> _EXERCISE OBJECTIVE_: Find the lines below that contain the string "gmail". Copy each one.

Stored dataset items
· · · · ·
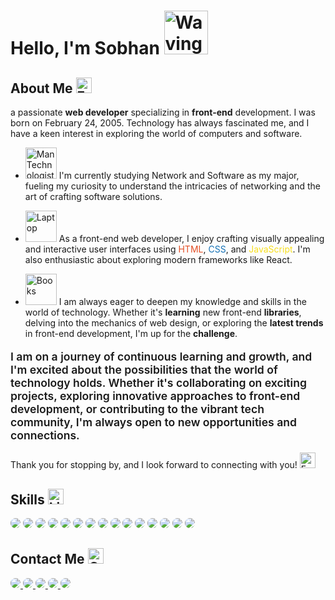# Hello, I'm Sobhan <img src="https://raw.githubusercontent.com/Tarikul-Islam-Anik/Animated-Fluent-Emojis/master/Emojis/Hand%20gestures/Waving%20Hand%20Light%20Skin%20Tone.png" alt="Waving Hand Light Skin Tone" width="70" height="70" />

## About Me <img src="https://raw.githubusercontent.com/Tarikul-Islam-Anik/Animated-Fluent-Emojis/master/Emojis/Smilies/Face%20with%20Monocle.png" alt="Face with Monocle" width="25" height="25" />

a passionate **web developer** specializing in **front-end** development. I was born on February 24, 2005. Technology has always fascinated me, and I have a keen interest in exploring the world of computers and software.

-   <img src="https://raw.githubusercontent.com/Tarikul-Islam-Anik/Animated-Fluent-Emojis/master/Emojis/People%20with%20professions/Man%20Technologist%20Light%20Skin%20Tone.png" alt="Man Technologist Light Skin Tone" width="50" height="50" /> I'm currently studying Network and Software as my major, fueling my curiosity to understand the intricacies of networking and the art of crafting software solutions.

-   <img src="https://raw.githubusercontent.com/Tarikul-Islam-Anik/Animated-Fluent-Emojis/master/Emojis/Objects/Laptop.png" alt="Laptop" width="50" height="50" /> As a front-end web developer, I enjoy crafting visually appealing and interactive user interfaces using <span style="color : #E34F26">HTML</span>, <span style="color : #1572B6">CSS</span>, and <span style="color : #F7DF1E">JavaScript</span>. I'm also enthusiastic about exploring modern frameworks like React.

-   <img src="https://raw.githubusercontent.com/Tarikul-Islam-Anik/Animated-Fluent-Emojis/master/Emojis/Objects/Books.png" alt="Books" width="50" height="50" /> I am always eager to deepen my knowledge and skills in the world of technology. Whether it's **learning** new front-end **libraries**, delving into the mechanics of web design, or exploring the **latest trends** in front-end development, I'm up for the **challenge**.

<p style="font-size : 1.1rem; font-weight : 600 ;">I am on a journey of continuous learning and growth, and I'm excited about the possibilities that the world of technology holds. Whether it's collaborating on exciting projects, exploring innovative approaches to front-end development, or contributing to the vibrant tech community, I'm always open to new opportunities and connections.</p>

Thank you for stopping by, and I look forward to connecting with you! <img src="https://raw.githubusercontent.com/Tarikul-Islam-Anik/Animated-Fluent-Emojis/master/Emojis/Smilies/Face%20Blowing%20a%20Kiss.png" alt="Face Blowing a Kiss" width="25" height="25" />

## Skills <img src="https://raw.githubusercontent.com/Tarikul-Islam-Anik/Animated-Fluent-Emojis/master/Emojis/Objects/Light%20Bulb.png" alt="Light Bulb" width="25" height="25" />

<div>
    <img style="border-radius:.5rem;" src="https://img.shields.io/badge/HTML5-E34F26?style=for-the-badge&logo=html5&logoColor=white">
    <img style="border-radius:.5rem;" src="https://img.shields.io/badge/CSS3-1572B6?style=for-the-badge&logo=css3&logoColor=white">
    <img style="border-radius:.5rem;" src="https://img.shields.io/badge/Sass-CC6699?style=for-the-badge&logo=sass&logoColor=white">
    <img style="border-radius:.5rem;" src="https://img.shields.io/badge/Bootstrap-563D7C?style=for-the-badge&logo=bootstrap&logoColor=white">
    <img style="border-radius:.5rem;" src="https://img.shields.io/badge/JavaScript-323330?style=for-the-badge&logo=javascript&logoColor=F7DF1E">
    <img style="border-radius:.5rem;" src="https://img.shields.io/badge/TypeScript-007ACC?style=for-the-badge&logo=typescript&logoColor=white">
    <img style="border-radius:.5rem;" src="https://img.shields.io/badge/React-20232A?style=for-the-badge&logo=react&logoColor=61DAFB">
    <img style="border-radius:.5rem;" src="https://img.shields.io/badge/Lodash-3492FF?style=for-the-badge&logo=lodash&logoColor=white"">
    <img style="border-radius:.5rem;" src="https://img.shields.io/badge/Material%20UI-007FFF?style=for-the-badge&logo=mui&logoColor=white">
    <img style="border-radius:.5rem;" src="https://img.shields.io/badge/Ant%20Design-1890FF?style=for-the-badge&logo=antdesign&logoColor=white">
    <img style="border-radius:.5rem;" src="https://img.shields.io/badge/npm-CB3837?style=for-the-badge&logo=npm&logoColor=white">
    <img style="border-radius:.5rem;" src="https://img.shields.io/badge/Postman-FF6C37?style=for-the-badge&logo=Postman&logoColor=white">
    <img style="border-radius:.5rem;" src="https://img.shields.io/badge/Tailwind_CSS-38B2AC?style=for-the-badge&logo=tailwind-css&logoColor=white">
    <img style="border-radius:.5rem;" src="https://img.shields.io/badge/Vite-B73BFE?style=for-the-badge&logo=vite&logoColor=FFD62E">
    <img style="border-radius:.5rem;" src="https://img.shields.io/badge/Figma-F24E1E?style=for-the-badge&logo=figma&logoColor=white">
</div>

## Contact Me <img src="https://raw.githubusercontent.com/Tarikul-Islam-Anik/Animated-Fluent-Emojis/master/Emojis/Hand%20gestures/Call%20Me%20Hand%20Medium-Light%20Skin%20Tone.png" alt="Call Me Hand Medium-Light Skin Tone" width="25" height="25" />

<div>
    <a href="mailto:sobhan.yaghobi.work@gmail.com">
        <img style="border-radius:.5rem;" src="https://img.shields.io/badge/Gmail-D14836?style=for-the-badge&logo=gmail&logoColor=white">
    </a>
    <a href="https://www.instagram.com/sobhan__ya">
        <img style="border-radius:.5rem;" src="https://img.shields.io/badge/Instagram-E4405F?style=for-the-badge&logo=instagram&logoColor=white">
    </a>
    <a href="https://www.linkedin.com/in/sobhan-yaghobi-709209244">
        <img style="border-radius:.5rem;" src="https://img.shields.io/badge/LinkedIn-0077B5?style=for-the-badge&logo=linkedin&logoColor=white">
    </a>
    <a href="https://t.me/sobhan_yaghobii">
        <img style="border-radius:.5rem;" src="https://img.shields.io/badge/Telegram-2CA5E0?style=for-the-badge&logo=telegram&logoColor=white">
    </a>
    <a href="https://github.com/sobhan-yaghobi">
        <img style="border-radius:.5rem;" src="https://img.shields.io/badge/GitHub-100000?style=for-the-badge&logo=github&logoColor=white">
    </a>
</div>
· · · · ·
> _YOUR SOLUTION_:
    <a href="mailto:sobhan.yaghobi.work@gmail.com">
        <img style="border-radius:.5rem;" src="https://img.shields.io/badge/Gmail-D14836?style=for-the-badge&logo=gmail&logoColor=white">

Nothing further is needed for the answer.